One weighing signal can be stored. This cell 16
The number of can be set to a desired number by operating the keyboard 11. Now, when the weight of the carcass is sequentially measured, each measurement signal is sequentially stored in each cell 16. When the N weighing signals are stored in the register 15, the boundary weight value calculating means calculates the average value of the N weighing signals, and the calculated average value is used as the boundary weight value in the storage unit 1.
Store at 0. The boundary weight value stored in the storage unit 10 is used as a reference to compare the Nth weighing signals obtained. Therefore, when the weighing signal is larger than the boundary weight value, the article is sorted to the large size line 12. If the weighing signal is smaller than this boundary weight value, the article is sorted to the small size line 11.

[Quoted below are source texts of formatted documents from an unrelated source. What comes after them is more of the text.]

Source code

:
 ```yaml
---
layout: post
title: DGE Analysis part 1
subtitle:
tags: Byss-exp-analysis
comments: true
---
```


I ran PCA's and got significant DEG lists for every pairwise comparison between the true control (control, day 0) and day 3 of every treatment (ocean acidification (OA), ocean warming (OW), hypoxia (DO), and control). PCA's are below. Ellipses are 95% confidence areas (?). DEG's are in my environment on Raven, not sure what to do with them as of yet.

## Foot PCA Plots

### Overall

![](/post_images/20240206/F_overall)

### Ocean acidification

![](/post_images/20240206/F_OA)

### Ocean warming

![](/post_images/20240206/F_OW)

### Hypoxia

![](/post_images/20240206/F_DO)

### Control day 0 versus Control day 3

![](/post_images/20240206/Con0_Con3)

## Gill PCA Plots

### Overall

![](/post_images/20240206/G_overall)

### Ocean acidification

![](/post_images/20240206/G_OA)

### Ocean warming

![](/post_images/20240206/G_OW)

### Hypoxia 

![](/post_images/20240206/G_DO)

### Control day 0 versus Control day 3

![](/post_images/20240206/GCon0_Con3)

Next, when the weighing signal of the (N + 1) th article is input, the oldest weighing signal is erased and the current weighing signal is stored in the register 15. Then, the boundary weight value calculating means calculates an average value of the latest N weighing signals including the current weighing signal, and stores the calculated new average value in the storage unit 10 as a new boundary weight value. Then, the weighing signals obtained at the (N + 1) th number are compared with each other on the basis of the new boundary weight value, and are distributed to the corresponding lines in the same manner as described above. In the same manner, a new average value (boundary weight value) is calculated each time the weighing signal is sequentially obtained, and the articles are sorted based on this boundary weight.

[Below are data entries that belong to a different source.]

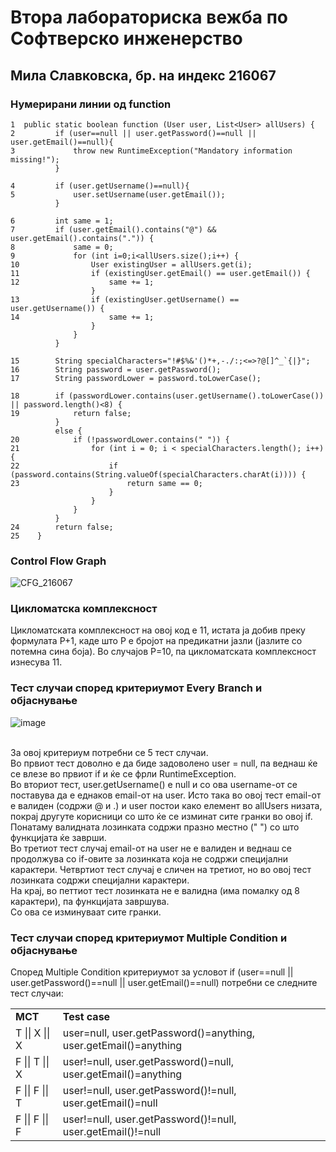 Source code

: # Втора лабораториска вежба по Софтверско инженерство
## Мила Славковска, бр. на индекс 216067
### Нумерирани линии од function                   
```
1  public static boolean function (User user, List<User> allUsers) {
2         if (user==null || user.getPassword()==null || user.getEmail()==null){
3             throw new RuntimeException("Mandatory information missing!");
          }

4         if (user.getUsername()==null){
5             user.setUsername(user.getEmail());
          }

6         int same = 1;
7         if (user.getEmail().contains("@") && user.getEmail().contains(".")) {
8             same = 0;
9             for (int i=0;i<allUsers.size();i++) {
10                User existingUser = allUsers.get(i);
11                if (existingUser.getEmail() == user.getEmail()) {
12                    same += 1;
                  }
13                if (existingUser.getUsername() == user.getUsername()) {
14                    same += 1;
                  }
              }
          }

15        String specialCharacters="!#$%&'()*+,-./:;<=>?@[]^_`{|}";
16        String password = user.getPassword();
17        String passwordLower = password.toLowerCase();

18        if (passwordLower.contains(user.getUsername().toLowerCase()) || password.length()<8) {
19            return false;
          }
          else {
20            if (!passwordLower.contains(" ")) {
21                for (int i = 0; i < specialCharacters.length(); i++) {
22                    if (password.contains(String.valueOf(specialCharacters.charAt(i)))) {
23                        return same == 0;
                      }
                  }
              }
          }
24        return false;
25    }
```

### Control Flow Graph
![CFG_216067](https://github.com/Mila-Slavkovska/SI_2023_lab2_216067/assets/109040935/ddf4e67e-787d-47a7-9941-3938c1e23605)


### Цикломатска комплексност
Цикломатската комплексност на овој код е 11, истата ја добив преку формулата P+1, каде што P е бројот на предикатни јазли (јазлите со потемна сина боја). Во случајoв P=10, па цикломатската комплексност изнесува 11.

### Тест случаи според критериумот Every Branch и објаснување				
![image](https://github.com/Mila-Slavkovska/SI_2023_lab2_216067/assets/109040935/b73efad8-d4bd-4595-98e6-232d8c160793)

<br/>За овој критериум потребни се 5 тест случаи. <br/>
Во првиот тест доволно е да биде задоволено user = null, па веднаш ќе се влезе во првиот if и ќе се фрли RuntimeException. <br/>
Во вториот тест, user.getUsername() е null и со ова username-от се поставува да е еднаков email-от на user. Исто така во овој тест email-от е валиден (содржи @ и .) и user постои како елемент во allUsers низата, покрај другуте корисници со што ќе се изминат сите гранки во овој if. Понатаму валидната лозинката содржи празно местно (" ") со што функцијата ќе заврши. <br/>
Во третиот тест случај email-от на user не е валиден и веднаш се продолжува со if-овите за лозинката која не содржи специјални карактери. Четвртиот тест случај е сличен на третиот, но во овој тест лозинката содржи специјални карактери. <br/>
На крај, во петтиот тест лозинката не е валидна (има помалку од 8 карактери), па функцијата завршува. <br/>
Со ова се изминуваат сите гранки.

### Тест случаи според критериумот Multiple Condition и објаснување
Според Multiple Condition критериумот за условот if (user==null || user.getPassword()==null || user.getEmail()==null) потребни се следните тест случаи: <br/>
<table>
          <tr>
                    <td><b>MCT</b></td> <td><b>Test case</b></td>
          </tr>
          <tr>
                    <td>T || X || X </td> <td>user=null, user.getPassword()=anything, user.getEmail()=anything </td>
          </tr>
          <tr>
                    <td>F || T || X </td> <td>user!=null, user.getPassword()=null, user.getEmail()=anything </td>
          </tr>
          <tr>
                    <td>F || F || T </td> <td>user!=null, user.getPassword()!=null, user.getEmail()=null </td>
          </tr>
          <tr>
                    <td>F || F || F </td> <td>user!=null, user.getPassword()!=null, user.getEmail()!=null </td>
          </tr>
</table>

As described above, since the newly obtained weighing signal of the carcass is used as the data to sequentially calculate the average value and the boundary weight value is replaced with the new one, the data of the weighing value may be extremely large. If the small ones are not mixed, the weighed carcass can be distributed to the two lines 11 and 12 in a substantially one-to-one manner. In other words, even if the average value of the carcass population fluctuates to some extent due to differences in suppliers, the carcasses can be distributed to the two lines 11 and 12 in a substantially equal number.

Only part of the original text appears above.